The sale also offers a classical selection of violins, cellos and bows, leading with a 1687 violin by Andrea Guarneri.


In the history of American guitars, not a more desirable solid-body electric guitar exists than the Les Paul Model made by the Gibson Company between the years of 1952 to 1960. This period of guitar making revolutionized the future of rock and roll and this sale offers three opportunities for collectors to own some of these collecting legends. From the first year of its production, and therefore with no serial number, the 1952 Les Paul has all the hallmark qualities, with its mahogany body, a single cut-away, and laminated maple top finished in gold colored lacquer (estimate: $8,000-12,000).
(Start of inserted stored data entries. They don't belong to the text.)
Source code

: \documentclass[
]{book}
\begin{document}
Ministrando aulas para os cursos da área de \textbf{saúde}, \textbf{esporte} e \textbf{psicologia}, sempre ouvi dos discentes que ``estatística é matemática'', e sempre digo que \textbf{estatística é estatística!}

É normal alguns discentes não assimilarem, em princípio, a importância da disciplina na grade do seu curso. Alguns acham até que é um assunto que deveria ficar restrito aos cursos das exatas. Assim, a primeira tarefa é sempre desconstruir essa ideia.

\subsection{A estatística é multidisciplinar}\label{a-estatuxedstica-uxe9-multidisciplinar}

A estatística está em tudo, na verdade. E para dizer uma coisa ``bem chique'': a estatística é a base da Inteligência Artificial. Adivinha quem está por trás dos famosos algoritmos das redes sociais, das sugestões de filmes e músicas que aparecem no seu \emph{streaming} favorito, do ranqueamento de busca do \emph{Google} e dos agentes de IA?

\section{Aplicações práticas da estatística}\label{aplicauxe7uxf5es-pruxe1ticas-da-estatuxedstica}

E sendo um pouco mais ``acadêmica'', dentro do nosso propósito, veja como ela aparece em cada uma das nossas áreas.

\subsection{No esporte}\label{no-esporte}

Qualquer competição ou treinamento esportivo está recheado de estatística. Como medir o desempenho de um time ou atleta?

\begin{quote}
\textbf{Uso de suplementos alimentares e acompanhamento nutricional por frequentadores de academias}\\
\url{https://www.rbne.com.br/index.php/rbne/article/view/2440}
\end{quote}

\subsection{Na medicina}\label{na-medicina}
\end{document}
A similar and later model from 1954, now exhibiting the stud tail piece-bridge is also offered (estimate: $7,000-9,000). The 1959 Les Paul Standard represents the pinnacle design made within this golden guitar period — with its cherry red sunburst maple design, a.k.a. ‘flame top’ finish, its impeccable condition, and its first appearance on the auction block, this rare guitar is a collector’s dream (estimate: $100,000-150,000).
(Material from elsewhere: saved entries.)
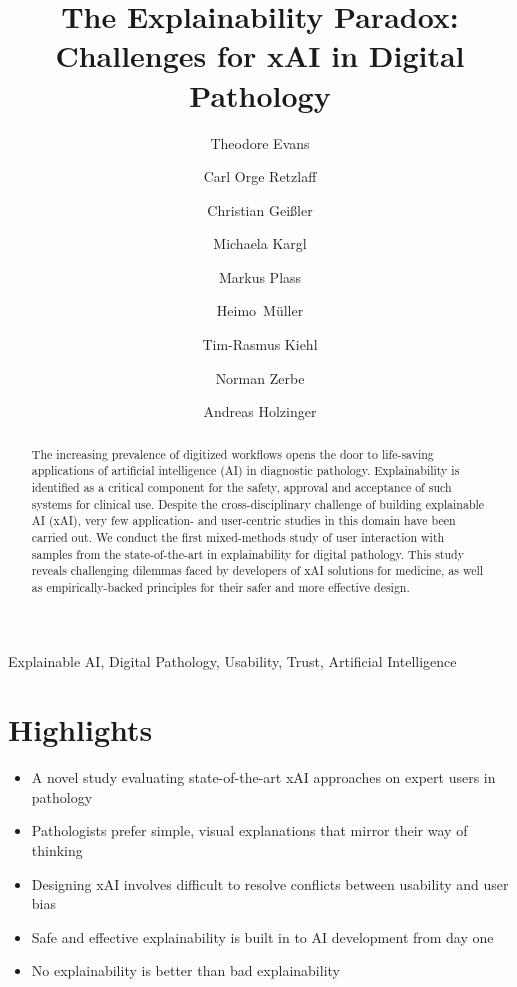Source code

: \documentclass[final,5p,times,twocolumn,hyphens]{elsarticle}
\def\corref#1{}%
\begin{document}
\begin{frontmatter}

\title{The Explainability Paradox: Challenges for xAI in Digital Pathology}

\author[TUB]{Theodore Evans\corref{mycorrespondingauthor}}
\author[TUB]{Carl Orge Retzlaff}
\author[TUB]{Christian Geißler}
\author[MUG]{Michaela Kargl}
\author[MUG]{Markus Plass}
\author[MUG]{Heimo~M{\"u}ller}
\author[CAR]{Tim-Rasmus Kiehl}
\author[CAR]{Norman Zerbe}
\author[MUG]{Andreas Holzinger }

\address[TUB]{DAI-Labor, Technical University Berlin, Germany}
\address[MUG]{Medical University Graz, Austria}
\address[CAR]{Charité – Universit{\"a}tsmedizin Berlin, corporate member of Freie Universit{\"a}t Berlin and Humboldt- Universit{\"a}t zu Berlin, Institute of Pathology, Germany}

\begin{abstract} 
The increasing prevalence of digitized workflows opens the door to life-saving applications of artificial intelligence (AI) in diagnostic pathology. Explainability is identified as a critical component for the safety, approval and acceptance of such systems for clinical use. Despite the cross-disciplinary challenge of building explainable AI (xAI), very few application- and user-centric studies in this domain have been carried out. We conduct the first mixed-methods study of user interaction with samples from the state-of-the-art in explainability for digital pathology. This study reveals challenging dilemmas faced by developers of xAI solutions for medicine, as well as empirically-backed principles for their safer and more effective design.
\end{abstract}

\begin{keyword}
Explainable AI, Digital Pathology, Usability, Trust, Artificial Intelligence
\end{keyword}

\end{frontmatter}
\linenumbers

\section*{\textbf{Highlights}}

\begin{itemize}
    \item A novel study evaluating state-of-the-art xAI approaches on expert users in pathology
    \item Pathologists prefer simple, visual explanations that mirror their way of thinking
    \item Designing xAI involves difficult to resolve conflicts between usability and user bias
    \item Safe and effective explainability is built in to AI development from day one
    \item No explainability is better than bad explainability
\end{itemize}
\end{document}
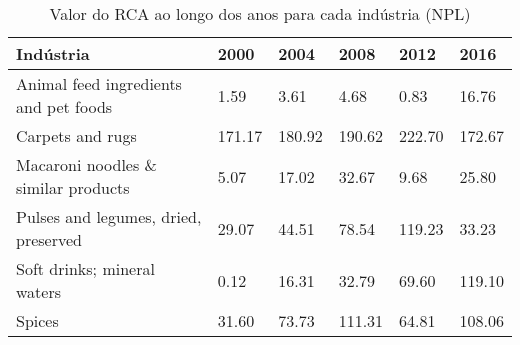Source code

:\begin{table}
\centering
\caption{Valor do RCA ao longo dos anos para cada indústria (NPL)}
\begin{tabular}{p{6cm}p{1.5cm}p{1.5cm}p{1.5cm}p{1.5cm}p{1.5cm}}
\toprule
                            Indústria &   2000 &   2004 &   2008 &   2012 &   2016 \\
\midrule
Animal feed ingredients and pet foods &   1.59 &   3.61 &   4.68 &   0.83 &  16.76 \\
                     Carpets and rugs & 171.17 & 180.92 & 190.62 & 222.70 & 172.67 \\
  Macaroni noodles \& similar products &   5.07 &  17.02 &  32.67 &   9.68 &  25.80 \\
 Pulses and legumes, dried, preserved &  29.07 &  44.51 &  78.54 & 119.23 &  33.23 \\
          Soft drinks; mineral waters &   0.12 &  16.31 &  32.79 &  69.60 & 119.10 \\
                               Spices &  31.60 &  73.73 & 111.31 &  64.81 & 108.06 \\
\bottomrule
\end{tabular}
\end{table}
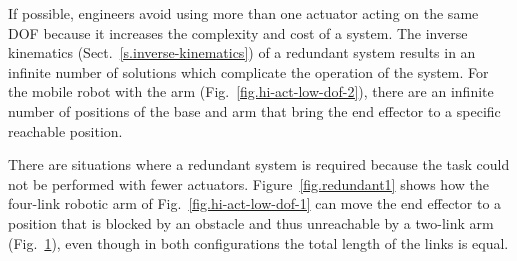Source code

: If possible, engineers avoid using more than one actuator acting on the same DOF because it increases the complexity and cost of a system. The inverse kinematics (Sect.~\ref{s.inverse-kinematics}) of a redundant system results in an infinite number of solutions which complicate the operation of the system. For the mobile robot with the arm (Fig.~\ref{fig.hi-act-low-dof-2}), there are an infinite number of positions of the base and arm that bring the end effector to a specific reachable position.

There are situations where a redundant system is required because the task could not be performed with fewer actuators. Figure~\ref{fig.redundant1} shows how the four-link robotic arm of Fig.~\ref{fig.hi-act-low-dof-1} can move the end effector to a position that is blocked by an obstacle and thus unreachable by a two-link arm (Fig.~\ref{fig.redundant2}), even though in both configurations the total length of the links is equal.

\begin{figure}
\subfigures
{}
\hspace{\fill}
\label{fig.redundant1}
\label{fig.redundant2}
\end{figure}

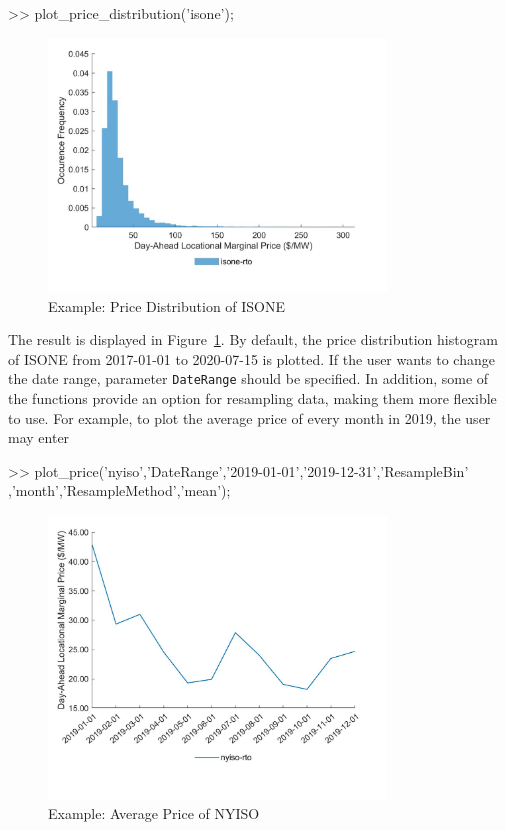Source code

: \documentclass[10pt]{article}
\numberwithin{equation}{section}
\numberwithin{table}{section}
\numberwithin{figure}{section}
\begin{document}
\begin{Command}
>> plot_price_distribution('isone');
\end{Command}

\begin{figure}
  \centering
  \noindent\includegraphics[width=0.8\textwidth]{figures/visualization_example1.jpg}
  \caption{Example: Price Distribution of ISONE} \label{fig:vis_eg1}
\end{figure}

The result is displayed in Figure~\ref{fig:vis_eg1}. By default, the price distribution histogram of ISONE from 2017-01-01 to 2020-07-15 is plotted. If the user wants to change the date range, parameter \verb!DateRange! should be specified. In addition, some of the functions provide an option for resampling data, making them more flexible to use. For example, to plot the average price of every month in 2019, the user may enter

\begin{Command}
 >> plot_price('nyiso','DateRange',{'2019-01-01','2019-12-31'},'ResampleBin'
    ,'month','ResampleMethod','mean');
\end{Command}

\begin{figure}
  \centering
  \noindent\includegraphics[width=0.8\textwidth]{figures/visualization_example2.jpg}
  \caption{Example: Average Price of NYISO} \label{fig:vis_eg2}
\end{figure}
\end{document}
More chances to own a piece of American music history are present with 16 guitars from the Collection of the Late Tony Mottola (1918-2004). In his 60-year career, this New Jersey native accompanied Frank Sinatra on his only solo guitar recording, It’s Sunday. Mottola was an original band member in The Tonight Show with Johnny Carson, and he also arranged, accompanied and composed with other stars such as Perry Como, Rosemary Clooney, Johnny Mathis, Billie Holiday, among many others. Highlights from his personal collection include: a Gibson arch-top guitar, L-5, circa 1940, with a case bearing numerous Sinatra concert venue labels and accompanied with a photograph of Mottola on the set of The Tonight Show, (estimate: $7,000-9,000); a Gibson arch-top electric guitar, style L-5P, 1940 the primary electric guitar Mottola used throughout his career (estimate: $10,000-15,000); and the 1979 classical guitar by Jose Ramirez that he played to accompany Sinatra on It’s Sunday (estimate $4,000-6,000).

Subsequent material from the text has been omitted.